Questions fréquentes
Un mot de passe de 100 caractères est-il vraiment plus sûr qu’un de 20 ?
Techniquement oui, mais au-delà de 20 caractères bien aléatoires, vous êtes déjà dans l’infeasibility. Les attaquants n’essaient plus de casser votre mot de passe : ils cherchent à le voler (phishing, keyloggers, fuites de bases). La longueur supplémentaire au-delà de 20 n’améliore pas votre sécurité réelle.
Faut-il quand même éviter les mots du dictionnaire dans un mot de passe aléatoire ?
Non, si le mot de passe est vraiment généré aléatoirement. La sécurité d’un mot de passe aléatoire ne dépend pas des sous-chaînes qu’il contient, mais de l’espace total de combinaisons possibles. Si votre générateur tire catbench1! purement au hasard dans 95^10 combinaisons, il est aussi sûr que xqzf4b1! — simplement plus facile à retenir.
Les sites qui refusent les mots de passe longs (max 16 caractères) sont-ils un problème ?
C’est le signe d’un site qui hash mal ses mots de passe (probablement sans salage). Utilisez un mot de passe de 16 caractères maximum avec toute la complexité possible, activez le 2FA si disponible, et considérez ce compte comme à risque. Exportez vos données ailleurs si le site stocke des informations sensibles.
Un mot de passe “phrase” (j’aime manger des frites le mardi) est-il aussi sûr qu’un Diceware ?
Non.

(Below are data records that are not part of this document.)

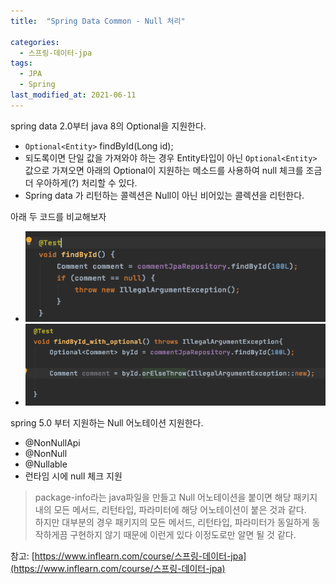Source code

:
 ```yaml
---
title:  "Spring Data Common - Null 처리"

categories:
  - 스프링-데이터-jpa
tags:
  - JPA
  - Spring
last_modified_at: 2021-06-11
---
```



 spring data 2.0부터 java 8의 Optional을 지원한다.
  * `Optional<Entity>` findById(Long id);
  * 되도록이면 단일 값을 가져와야 하는 경우 Entity타입이 아닌 `Optional<Entity>` 값으로 가져오면 아래의 Optional이 지원하는 메소드를 사용하여 null 체크를 조금 더 우아하게(?) 처리할 수 있다.
  * Spring data 가 리턴하는 콜렉션은 Null이 아닌 비어있는 콜렉션을 리턴한다.
  
아래 두 코드를 비교해보자
  * ![1](/assets/images/findById.png)
  * ![1](/assets/images/findByIdOptional.png)

spring 5.0 부터 지원하는 Null 어노테이션 지원한다.
  * @NonNullApi
  * @NonNull
  * @Nullable
  * 런타임 시에 null 체크 지원


> package-info라는 java파일을 만들고 Null 어노테이션을 붙이면 해당 패키지 내의 모든 메서드, 리턴타입, 파라미터에 해당 어노테이션이 붙은 것과 같다.<br>
> 하지만 대부분의 경우 패키지의 모든 메서드, 리턴타입, 파라미터가 동일하게 동작하게끔 구현하지 않기 때문에 이런게 있다 이정도로만 알면 될 것 같다.


참고: [https://www.inflearn.com/course/스프링-데이터-jpa](https://www.inflearn.com/course/스프링-데이터-jpa)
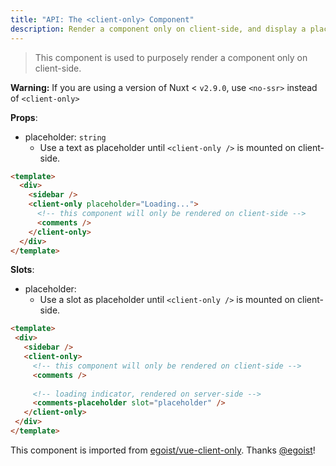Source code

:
 ```yaml
---
title: "API: The <client-only> Component"
description: Render a component only on client-side, and display a placeholder text on server-side.
---
```


> This component is used to purposely render a component only on client-side.

<div class="Alert Alert--orange">

**Warning:** If you are using a version of Nuxt < `v2.9.0`, use `<no-ssr>` instead of `<client-only>`

</div>


**Props**:
- placeholder: `string`
  - Use a text as placeholder until `<client-only />` is mounted on client-side.

```html
<template>
  <div>
    <sidebar />
    <client-only placeholder="Loading...">
      <!-- this component will only be rendered on client-side -->
      <comments />
    </client-only>
  </div>
</template>
```

**Slots**:

- placeholder:
  - Use a slot as placeholder until `<client-only />` is mounted on client-side.
 
 ```html
<template>
  <div>
    <sidebar />
    <client-only>
      <!-- this component will only be rendered on client-side -->
      <comments />
  
      <!-- loading indicator, rendered on server-side -->
      <comments-placeholder slot="placeholder" />
    </client-only>
  </div>
</template>
```

This component is imported from [egoist/vue-client-only](https://github.com/egoist/vue-client-only). Thanks [@egoist](https://github.com/egoist)!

Un Diceware tire ses mots au hasard dans une liste publique, donc l’attaquant ne peut que tester toutes les combinaisons. Une phrase que vous inventez contient de la grammaire, des habitudes et du sens : les attaques modernes entraînées sur Wikipedia et des milliards de phrases réduisent son entropie effective de 30 à 60 %. Préférez toujours le vrai Diceware à une phrase auto-construite.
À retenir
En 2026, 16 caractères avec symboles est le plancher pour un compte important, et 20 caractères devrait être votre défaut si vous utilisez un gestionnaire. La longueur n’est efficace que si les caractères sont vraiment aléatoires : utilisez un générateur qui affiche l’entropie en direct pour vérifier que vous êtes bien au-dessus de 75 bits sur chaque mot de passe généré. La longueur seule ne fait pas tout : limiter aussi les traceurs qui exfiltrent vos métadonnées de navigation reste un complément utile, détaillé dans notre comparatif des adblockers selon la protection des données.